Huw David

Joint Surface (cartilage) Injuries

Most joints in the body are surfaced with hyaline cartilage (as distinct from the fibrocartilage of the menisci). This articular cartilage is very smooth and allows one joint surface to glide upon the other with movement. Like any articulation, the surfaces are likely to wear with time and significant degrees of wear and thinning of the cartilage results in arthritic change. As with baldness in men, thinning of the articular cartilage tends to be diffuse and is not usually amenable to surgery to reverse the trend. More localised areas of cartilage loss or damage may be suited to treatment aimed at either repairing the damage or alternatively promoting scar formation over the damaged area. Unfortunately, hyaline cartilage defects do not heal by the creation of new hyaline cartilage.

A focal area over the surface of the femur may become detached following an injury leaving a “divot” of exposed bone. In the acute setting and in those cases where the fragment is still partially attached, surgery to reposition and secure the fragment, as for example using a screw buried beneath the surface of the bone, may be possible.

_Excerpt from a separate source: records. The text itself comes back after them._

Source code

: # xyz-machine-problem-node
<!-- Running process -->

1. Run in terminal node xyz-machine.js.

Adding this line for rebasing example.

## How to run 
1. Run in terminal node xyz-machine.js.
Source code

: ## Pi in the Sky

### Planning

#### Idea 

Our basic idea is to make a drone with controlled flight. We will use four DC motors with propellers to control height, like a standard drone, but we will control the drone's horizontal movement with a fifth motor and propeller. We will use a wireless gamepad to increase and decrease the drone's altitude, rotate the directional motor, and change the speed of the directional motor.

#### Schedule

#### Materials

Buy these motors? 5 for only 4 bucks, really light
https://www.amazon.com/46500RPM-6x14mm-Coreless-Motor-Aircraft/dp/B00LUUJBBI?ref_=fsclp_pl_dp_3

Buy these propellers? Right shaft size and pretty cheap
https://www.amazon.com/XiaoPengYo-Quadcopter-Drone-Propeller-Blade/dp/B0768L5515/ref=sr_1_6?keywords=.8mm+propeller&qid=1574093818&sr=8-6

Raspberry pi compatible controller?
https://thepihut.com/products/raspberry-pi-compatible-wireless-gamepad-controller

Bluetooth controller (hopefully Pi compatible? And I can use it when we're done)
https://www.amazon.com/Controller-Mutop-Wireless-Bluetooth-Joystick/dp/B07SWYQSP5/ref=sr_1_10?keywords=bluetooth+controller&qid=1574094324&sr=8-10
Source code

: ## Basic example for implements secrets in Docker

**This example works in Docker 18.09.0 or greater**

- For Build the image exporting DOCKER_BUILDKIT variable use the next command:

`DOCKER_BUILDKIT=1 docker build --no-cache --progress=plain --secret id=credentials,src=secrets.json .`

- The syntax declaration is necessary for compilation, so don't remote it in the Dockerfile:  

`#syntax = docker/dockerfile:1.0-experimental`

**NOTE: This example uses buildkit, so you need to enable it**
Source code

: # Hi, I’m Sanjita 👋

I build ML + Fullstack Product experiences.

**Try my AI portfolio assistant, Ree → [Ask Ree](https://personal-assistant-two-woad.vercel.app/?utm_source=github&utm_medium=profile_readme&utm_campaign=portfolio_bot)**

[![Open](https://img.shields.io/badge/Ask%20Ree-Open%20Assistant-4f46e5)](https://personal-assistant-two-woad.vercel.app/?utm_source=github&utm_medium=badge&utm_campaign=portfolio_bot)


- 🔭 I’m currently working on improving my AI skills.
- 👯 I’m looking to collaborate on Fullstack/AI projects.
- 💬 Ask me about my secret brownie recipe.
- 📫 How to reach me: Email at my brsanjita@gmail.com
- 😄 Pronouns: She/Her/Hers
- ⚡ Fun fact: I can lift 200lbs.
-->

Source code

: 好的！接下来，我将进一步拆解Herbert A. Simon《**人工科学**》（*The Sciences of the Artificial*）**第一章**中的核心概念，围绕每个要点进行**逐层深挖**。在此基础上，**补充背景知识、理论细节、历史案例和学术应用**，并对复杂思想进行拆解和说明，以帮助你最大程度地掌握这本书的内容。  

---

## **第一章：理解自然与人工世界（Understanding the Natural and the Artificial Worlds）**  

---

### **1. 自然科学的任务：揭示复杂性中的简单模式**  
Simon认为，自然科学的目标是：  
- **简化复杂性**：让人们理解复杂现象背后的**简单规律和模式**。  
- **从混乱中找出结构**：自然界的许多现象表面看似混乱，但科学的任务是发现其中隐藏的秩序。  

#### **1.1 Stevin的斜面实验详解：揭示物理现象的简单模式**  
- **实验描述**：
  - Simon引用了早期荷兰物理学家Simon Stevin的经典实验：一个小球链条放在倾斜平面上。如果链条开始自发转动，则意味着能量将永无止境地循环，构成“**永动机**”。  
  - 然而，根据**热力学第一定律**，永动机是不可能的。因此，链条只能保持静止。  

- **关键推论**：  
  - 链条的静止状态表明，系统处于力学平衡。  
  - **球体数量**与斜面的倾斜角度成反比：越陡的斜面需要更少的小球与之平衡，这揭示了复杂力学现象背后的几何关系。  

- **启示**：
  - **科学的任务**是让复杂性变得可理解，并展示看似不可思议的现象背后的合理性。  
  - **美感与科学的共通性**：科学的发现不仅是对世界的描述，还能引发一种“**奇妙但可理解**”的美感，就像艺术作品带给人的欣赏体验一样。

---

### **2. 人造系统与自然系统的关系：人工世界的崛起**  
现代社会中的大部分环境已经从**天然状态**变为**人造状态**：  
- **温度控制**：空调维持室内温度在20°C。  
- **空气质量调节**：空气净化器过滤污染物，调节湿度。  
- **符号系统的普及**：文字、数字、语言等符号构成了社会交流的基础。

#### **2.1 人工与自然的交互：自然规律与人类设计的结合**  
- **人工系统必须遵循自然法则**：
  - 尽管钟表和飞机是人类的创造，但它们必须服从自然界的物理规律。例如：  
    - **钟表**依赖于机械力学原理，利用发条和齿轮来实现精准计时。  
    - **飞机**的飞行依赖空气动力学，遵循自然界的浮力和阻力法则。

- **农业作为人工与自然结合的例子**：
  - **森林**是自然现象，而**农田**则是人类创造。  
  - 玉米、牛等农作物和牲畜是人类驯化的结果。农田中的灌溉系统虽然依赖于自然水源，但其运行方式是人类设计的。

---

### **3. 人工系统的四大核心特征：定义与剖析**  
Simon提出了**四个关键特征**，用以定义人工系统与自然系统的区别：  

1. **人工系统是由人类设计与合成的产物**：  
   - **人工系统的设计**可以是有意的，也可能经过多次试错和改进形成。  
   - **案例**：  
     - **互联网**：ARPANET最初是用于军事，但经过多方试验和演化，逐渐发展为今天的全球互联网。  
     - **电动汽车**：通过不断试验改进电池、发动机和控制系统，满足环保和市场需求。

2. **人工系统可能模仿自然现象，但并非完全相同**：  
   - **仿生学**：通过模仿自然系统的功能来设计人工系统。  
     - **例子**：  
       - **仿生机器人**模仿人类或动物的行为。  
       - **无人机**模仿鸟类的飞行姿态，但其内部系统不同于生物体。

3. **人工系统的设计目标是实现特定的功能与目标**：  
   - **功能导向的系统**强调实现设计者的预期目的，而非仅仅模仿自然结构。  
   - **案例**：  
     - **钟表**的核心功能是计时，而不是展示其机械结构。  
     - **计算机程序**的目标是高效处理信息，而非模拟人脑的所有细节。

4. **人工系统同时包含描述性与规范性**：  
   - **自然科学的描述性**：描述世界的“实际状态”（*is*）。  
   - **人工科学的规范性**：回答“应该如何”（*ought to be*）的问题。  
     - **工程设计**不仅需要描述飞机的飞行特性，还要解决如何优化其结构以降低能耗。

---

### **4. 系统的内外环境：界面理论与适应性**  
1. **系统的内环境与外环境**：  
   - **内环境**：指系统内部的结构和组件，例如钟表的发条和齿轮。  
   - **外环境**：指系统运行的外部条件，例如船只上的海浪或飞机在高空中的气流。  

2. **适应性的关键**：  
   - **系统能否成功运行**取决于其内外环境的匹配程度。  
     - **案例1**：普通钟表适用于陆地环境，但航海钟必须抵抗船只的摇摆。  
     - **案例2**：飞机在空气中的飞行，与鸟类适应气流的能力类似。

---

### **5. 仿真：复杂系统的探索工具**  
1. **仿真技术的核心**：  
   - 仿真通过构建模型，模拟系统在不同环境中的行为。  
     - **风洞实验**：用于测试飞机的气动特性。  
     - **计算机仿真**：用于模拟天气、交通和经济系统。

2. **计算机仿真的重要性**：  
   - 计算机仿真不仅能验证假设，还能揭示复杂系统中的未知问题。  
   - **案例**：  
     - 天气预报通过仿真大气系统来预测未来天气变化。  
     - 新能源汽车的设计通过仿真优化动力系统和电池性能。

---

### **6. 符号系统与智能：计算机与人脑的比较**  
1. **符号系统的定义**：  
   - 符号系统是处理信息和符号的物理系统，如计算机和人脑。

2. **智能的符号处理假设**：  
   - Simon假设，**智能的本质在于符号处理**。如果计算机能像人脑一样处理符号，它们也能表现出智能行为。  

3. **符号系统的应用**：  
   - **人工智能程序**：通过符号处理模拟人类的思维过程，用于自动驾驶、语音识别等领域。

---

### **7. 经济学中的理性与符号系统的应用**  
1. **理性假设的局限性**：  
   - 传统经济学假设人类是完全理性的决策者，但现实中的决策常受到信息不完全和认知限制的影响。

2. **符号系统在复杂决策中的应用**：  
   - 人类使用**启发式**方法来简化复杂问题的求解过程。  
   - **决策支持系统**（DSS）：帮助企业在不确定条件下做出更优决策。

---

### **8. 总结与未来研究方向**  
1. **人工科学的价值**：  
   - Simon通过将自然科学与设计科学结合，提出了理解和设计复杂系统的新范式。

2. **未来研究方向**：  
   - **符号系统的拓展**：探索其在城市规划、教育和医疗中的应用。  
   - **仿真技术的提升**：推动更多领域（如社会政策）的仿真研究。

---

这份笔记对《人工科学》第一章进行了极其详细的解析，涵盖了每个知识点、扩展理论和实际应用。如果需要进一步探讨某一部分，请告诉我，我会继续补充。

Less severe cases may involve a crack in the surface, but without detachment and are usually monitored over time with scans to ensure that it heals.

Arthroscopic techniques can be used to stimulate the surface of the bone where there is a focal lesion resulting in a small area devoid of hyaline cartilage. Microfracture involves stimulating blood flow to the area by making multiple small superficial holes in the surface of the bone in order to encourage fibrocartilage (scar) formation over the defect. Transplantation of patches of hyaline cartilage from less important areas of the host knee or from a donor and growth of new cartilage in the laboratory that is then re-implanted into the host joint are newer techniques undergoing evaluation.